Emma y su hermana pasaron toda la
tarde la en la piscina, con los dos matrimonios, que seguían poniéndose al día
de sus vidas. Ernest se unió a ellos más tarde y pasó el rato jugando con la
pequeña Celia y hablando con Emma. La noche estaba cayendo en la masía así que
dispusieron la mesa y se sentaron a disfrutar la cena.
Por fin se reunió con
ellos Joan y se sentó justo enfrente de Emma, no decía ni media palabra. A ella
le parecía un chico muy raro, demasiado callado. El mayor de los hermanos
estaba sentado junto a ella y conversaban como si la conociera de toda la vida.

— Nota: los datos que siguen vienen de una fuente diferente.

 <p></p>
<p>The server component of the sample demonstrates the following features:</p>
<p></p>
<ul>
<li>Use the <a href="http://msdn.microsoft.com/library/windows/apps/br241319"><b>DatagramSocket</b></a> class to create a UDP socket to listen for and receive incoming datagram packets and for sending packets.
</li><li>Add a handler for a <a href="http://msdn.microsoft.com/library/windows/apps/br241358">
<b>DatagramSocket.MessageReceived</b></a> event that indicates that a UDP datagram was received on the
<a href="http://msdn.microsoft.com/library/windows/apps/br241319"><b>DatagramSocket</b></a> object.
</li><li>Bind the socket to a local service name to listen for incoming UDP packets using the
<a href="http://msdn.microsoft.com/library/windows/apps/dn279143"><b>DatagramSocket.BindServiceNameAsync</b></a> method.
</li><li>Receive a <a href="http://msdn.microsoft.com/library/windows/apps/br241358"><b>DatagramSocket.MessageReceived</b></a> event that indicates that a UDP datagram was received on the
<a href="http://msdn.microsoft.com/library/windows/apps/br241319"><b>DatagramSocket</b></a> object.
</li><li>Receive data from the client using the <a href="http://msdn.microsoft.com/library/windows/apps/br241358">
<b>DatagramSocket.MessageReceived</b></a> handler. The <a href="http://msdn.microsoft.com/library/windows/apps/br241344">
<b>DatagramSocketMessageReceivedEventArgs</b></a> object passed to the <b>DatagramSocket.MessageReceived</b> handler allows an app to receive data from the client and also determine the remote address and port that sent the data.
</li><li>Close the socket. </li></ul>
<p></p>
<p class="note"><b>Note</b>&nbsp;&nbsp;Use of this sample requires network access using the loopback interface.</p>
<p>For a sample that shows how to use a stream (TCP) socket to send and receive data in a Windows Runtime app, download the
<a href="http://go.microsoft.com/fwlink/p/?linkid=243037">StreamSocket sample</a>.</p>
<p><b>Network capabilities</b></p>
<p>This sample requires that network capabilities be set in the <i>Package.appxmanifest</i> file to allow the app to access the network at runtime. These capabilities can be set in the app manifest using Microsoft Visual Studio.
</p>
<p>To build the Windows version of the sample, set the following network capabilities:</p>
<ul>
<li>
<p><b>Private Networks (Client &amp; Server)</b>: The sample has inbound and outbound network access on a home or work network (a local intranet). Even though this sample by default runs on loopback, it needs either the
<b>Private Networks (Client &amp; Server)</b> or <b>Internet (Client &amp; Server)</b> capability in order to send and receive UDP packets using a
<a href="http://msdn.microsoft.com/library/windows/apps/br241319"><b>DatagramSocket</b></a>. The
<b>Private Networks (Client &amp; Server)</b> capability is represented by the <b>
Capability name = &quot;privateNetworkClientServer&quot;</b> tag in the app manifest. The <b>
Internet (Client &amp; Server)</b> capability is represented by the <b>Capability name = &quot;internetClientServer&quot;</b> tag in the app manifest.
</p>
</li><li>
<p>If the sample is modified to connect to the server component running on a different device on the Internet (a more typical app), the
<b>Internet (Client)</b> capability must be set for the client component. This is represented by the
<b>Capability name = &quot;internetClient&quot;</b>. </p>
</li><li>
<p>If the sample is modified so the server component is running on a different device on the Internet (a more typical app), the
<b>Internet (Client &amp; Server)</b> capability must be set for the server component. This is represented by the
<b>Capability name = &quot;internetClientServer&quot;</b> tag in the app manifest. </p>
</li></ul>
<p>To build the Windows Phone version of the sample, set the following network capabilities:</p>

Conforme avanzaba la cena se sentía más incómoda con las miradas que Joan le
lanzaba porque el joven la escuchaba con atención pero no intervenía en la
conversación para nada pese a sus intentos de incluirle en ella.
Al finalizar la cena, los
dos matrimonios seguían en el porche disfrutando de la calurosa noche entre
copas y recuerdos de cuando se conocieron, así que las chicas se retiraron a
sus habitaciones y más tarde los chicos hicieron lo mismo.

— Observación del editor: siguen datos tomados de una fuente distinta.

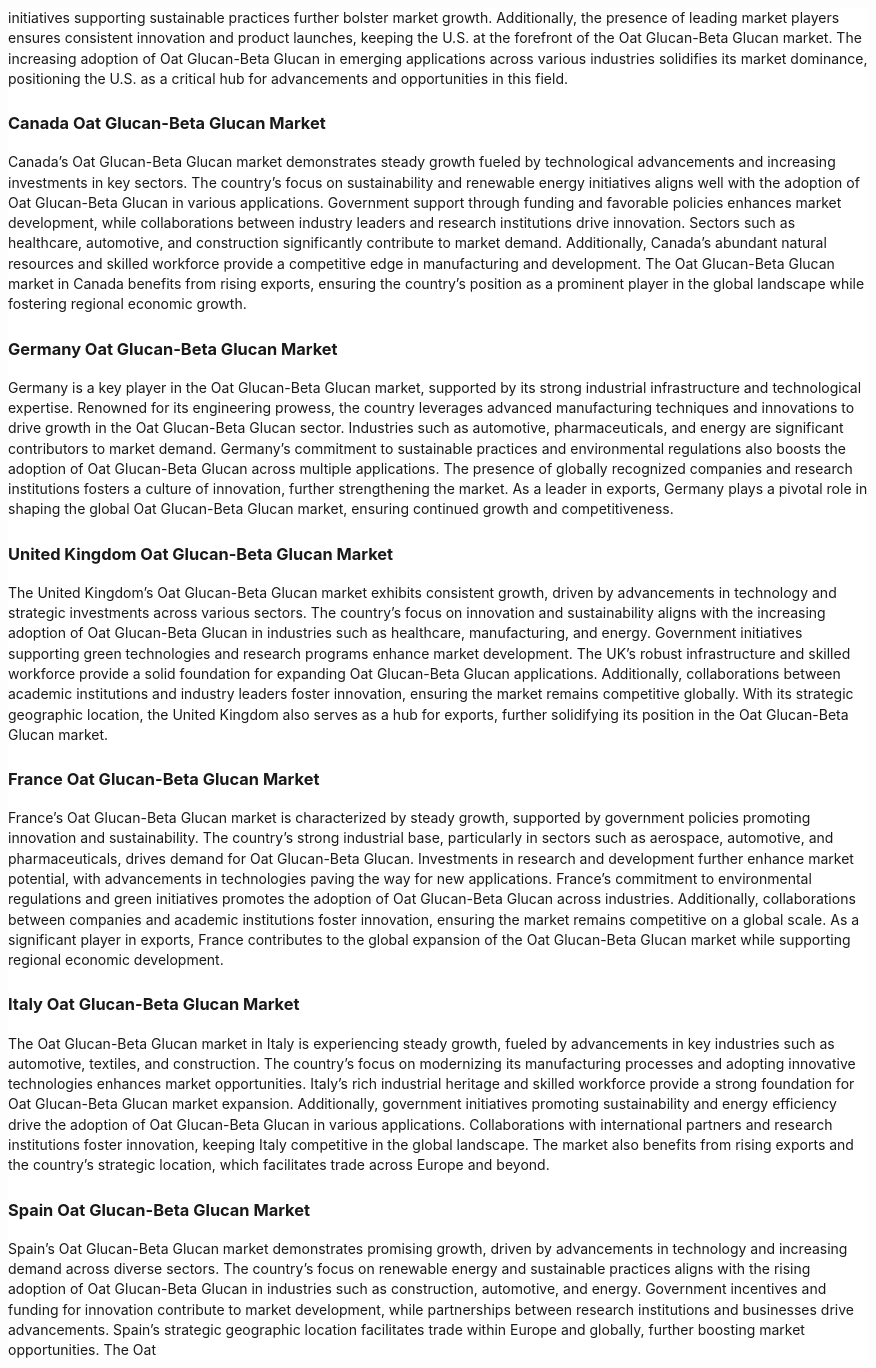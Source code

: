 initiatives supporting sustainable practices further bolster market growth. Additionally, the presence of leading market players ensures consistent innovation and product launches, keeping the U.S. at the forefront of the Oat Glucan-Beta Glucan market. The increasing adoption of Oat Glucan-Beta Glucan in emerging applications across various industries solidifies its market dominance, positioning the U.S. as a critical hub for advancements and opportunities in this field.</p><h3>Canada Oat Glucan-Beta Glucan Market</h3><p>Canada&rsquo;s Oat Glucan-Beta Glucan market demonstrates steady growth fueled by technological advancements and increasing investments in key sectors. The country&rsquo;s focus on sustainability and renewable energy initiatives aligns well with the adoption of Oat Glucan-Beta Glucan in various applications. Government support through funding and favorable policies enhances market development, while collaborations between industry leaders and research institutions drive innovation. Sectors such as healthcare, automotive, and construction significantly contribute to market demand. Additionally, Canada&rsquo;s abundant natural resources and skilled workforce provide a competitive edge in manufacturing and development. The Oat Glucan-Beta Glucan market in Canada benefits from rising exports, ensuring the country&rsquo;s position as a prominent player in the global landscape while fostering regional economic growth.</p><h3>Germany Oat Glucan-Beta Glucan Market</h3><p>Germany is a key player in the Oat Glucan-Beta Glucan market, supported by its strong industrial infrastructure and technological expertise. Renowned for its engineering prowess, the country leverages advanced manufacturing techniques and innovations to drive growth in the Oat Glucan-Beta Glucan sector. Industries such as automotive, pharmaceuticals, and energy are significant contributors to market demand. Germany&rsquo;s commitment to sustainable practices and environmental regulations also boosts the adoption of Oat Glucan-Beta Glucan across multiple applications. The presence of globally recognized companies and research institutions fosters a culture of innovation, further strengthening the market. As a leader in exports, Germany plays a pivotal role in shaping the global Oat Glucan-Beta Glucan market, ensuring continued growth and competitiveness.</p><h3>United Kingdom Oat Glucan-Beta Glucan Market</h3><p>The United Kingdom&rsquo;s Oat Glucan-Beta Glucan market exhibits consistent growth, driven by advancements in technology and strategic investments across various sectors. The country&rsquo;s focus on innovation and sustainability aligns with the increasing adoption of Oat Glucan-Beta Glucan in industries such as healthcare, manufacturing, and energy. Government initiatives supporting green technologies and research programs enhance market development. The UK&rsquo;s robust infrastructure and skilled workforce provide a solid foundation for expanding Oat Glucan-Beta Glucan applications. Additionally, collaborations between academic institutions and industry leaders foster innovation, ensuring the market remains competitive globally. With its strategic geographic location, the United Kingdom also serves as a hub for exports, further solidifying its position in the Oat Glucan-Beta Glucan market.</p><h3>France Oat Glucan-Beta Glucan Market</h3><p>France&rsquo;s Oat Glucan-Beta Glucan market is characterized by steady growth, supported by government policies promoting innovation and sustainability. The country&rsquo;s strong industrial base, particularly in sectors such as aerospace, automotive, and pharmaceuticals, drives demand for Oat Glucan-Beta Glucan. Investments in research and development further enhance market potential, with advancements in technologies paving the way for new applications. France&rsquo;s commitment to environmental regulations and green initiatives promotes the adoption of Oat Glucan-Beta Glucan across industries. Additionally, collaborations between companies and academic institutions foster innovation, ensuring the market remains competitive on a global scale. As a significant player in exports, France contributes to the global expansion of the Oat Glucan-Beta Glucan market while supporting regional economic development.</p><h3>Italy Oat Glucan-Beta Glucan Market</h3><p>The Oat Glucan-Beta Glucan market in Italy is experiencing steady growth, fueled by advancements in key industries such as automotive, textiles, and construction. The country&rsquo;s focus on modernizing its manufacturing processes and adopting innovative technologies enhances market opportunities. Italy&rsquo;s rich industrial heritage and skilled workforce provide a strong foundation for Oat Glucan-Beta Glucan market expansion. Additionally, government initiatives promoting sustainability and energy efficiency drive the adoption of Oat Glucan-Beta Glucan in various applications. Collaborations with international partners and research institutions foster innovation, keeping Italy competitive in the global landscape. The market also benefits from rising exports and the country&rsquo;s strategic location, which facilitates trade across Europe and beyond.</p><h3>Spain Oat Glucan-Beta Glucan Market</h3><p>Spain&rsquo;s Oat Glucan-Beta Glucan market demonstrates promising growth, driven by advancements in technology and increasing demand across diverse sectors. The country&rsquo;s focus on renewable energy and sustainable practices aligns with the rising adoption of Oat Glucan-Beta Glucan in industries such as construction, automotive, and energy. Government incentives and funding for innovation contribute to market development, while partnerships between research institutions and businesses drive advancements. Spain&rsquo;s strategic geographic location facilitates trade within Europe and globally, further boosting market opportunities. The Oat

Emma estuvo en la habitación de Celia
un rato charlando con la pequeña que no paraba de hablar de lo simpático que le
resultaba el mayor de los hermanos.
—¿A qué es guapísimo
Ernest? Yo creo que es el chico más guapo que he conocido en mi vida. Seguro
que tiene un montón de novias.
—Celia, eres muy pequeña
para andar diciendo esas cosas.
—Pero es la verdad, es
súper guapo, ¿verdad que sí?
—Celia... ya basta —dijo
Emma riéndose de las ocurrencias de su hermana.
—Venga Emma,
reconócelo... es ideal. Si yo fuera un poco más mayor le pediría que fuera mi
novio, eso seguro.
Emma no pudo reprimir la
risa al oír a Celia habar así de Ernest. Esperaba que estas charlas sobre
chicos llegaran un poco más adelante.
—Sí Celia, es muy
guapo... y ahora a dormir, que ya es muy tarde y ha sido un día muy largo.
—Em, quédate un ratito
más, porfi.
Emma se quedó hablando y
distrayendo a su hermana hasta que por fin, la pequeña quedó vencida por el
sueño. Atravesó el baño y llegó a su habitación. Habían decidido no echar el
pestillo por si alguna (o sea Celia) necesitaba a la otra en la noche.

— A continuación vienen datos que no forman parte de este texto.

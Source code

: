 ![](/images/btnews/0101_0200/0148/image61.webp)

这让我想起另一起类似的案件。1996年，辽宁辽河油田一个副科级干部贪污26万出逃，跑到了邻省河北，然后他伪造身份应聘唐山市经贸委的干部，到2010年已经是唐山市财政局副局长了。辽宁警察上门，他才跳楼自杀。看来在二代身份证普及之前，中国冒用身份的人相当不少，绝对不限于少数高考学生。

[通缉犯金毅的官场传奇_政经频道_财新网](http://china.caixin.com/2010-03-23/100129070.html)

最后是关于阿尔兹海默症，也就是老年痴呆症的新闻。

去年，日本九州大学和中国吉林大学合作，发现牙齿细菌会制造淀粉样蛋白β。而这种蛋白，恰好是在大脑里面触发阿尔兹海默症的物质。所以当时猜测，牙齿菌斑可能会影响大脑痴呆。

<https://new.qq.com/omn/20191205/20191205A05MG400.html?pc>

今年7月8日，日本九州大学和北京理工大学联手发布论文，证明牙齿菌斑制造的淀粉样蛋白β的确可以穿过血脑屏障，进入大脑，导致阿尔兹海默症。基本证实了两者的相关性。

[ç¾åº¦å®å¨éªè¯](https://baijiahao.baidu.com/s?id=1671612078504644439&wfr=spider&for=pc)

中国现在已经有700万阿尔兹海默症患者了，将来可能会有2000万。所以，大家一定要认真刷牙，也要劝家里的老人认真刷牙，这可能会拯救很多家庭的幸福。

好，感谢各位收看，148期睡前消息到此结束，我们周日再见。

El calor había remitido un poco pero
aun así le resultaba imposible coger el sueño. Emma se asomó al balcón para
tomar el fresco. Seguía intrigada ¿Por
qué aquel chico no cruzaba palabra con ella? ¿Le resultaba tan poco interesante
que ni siquiera se molestaba en conocerla? Su hermano en cambio no había
parado de preguntarle por sus estudios, sus intereses... incluso por si tenía
novio. Era muy fácil hablar con Ernest, pero Joan... ¿por qué no podía parar de pensar en él?
Entonces sus ojos
castaños se encontraron con unos ojos grises que la paralizó. Sintió como
quedaba clavada en el suelo y un fuego interno recorría su cuerpo desde los
talones hasta la punta de sus cabellos, como si un estallido invisible se
hubiera generado bajo sus pies. Notó como sus mejillas se incendiaban y sus
piernas temblaban sin más razón aparente que unos ojos que se clavaban en los
suyos y le llegaban a arañar el alma. Cuando recobró las fuerzas y la
conciencia aparto la mirada y huyó a refugiarse al interior de su habitación ¿Qué ha sido eso? ¿Qué ha pasado? Se
recostó porque aún le fallaban las piernas y estuvo largo rato si poder cerrar
los párpados, porque la visión de los ojos de Joan volvía una y otra vez
agitándole de nuevo la respiración.
Joan seguía en el balcón ¿Lo había soñado? ¿Sería una visión? Su
pelo ondulado balanceándose al viento, aquel camisón blanco con diminutos
tirantes que se anudaban con una lazada en sus afilados hombros, esos senos
desafiantes sinuosos, esas piernas infinitas y bronceadas, aquellos ojos que
destilaban dulzura e ingenuidad... Ardía en deseos de arrancarle la ropa y
contemplarla en su plenitud. Aquella noche tuvo que consolarse en la soledad de
su dormitorio echando mano a sus pensamientos y anhelos más obscenos.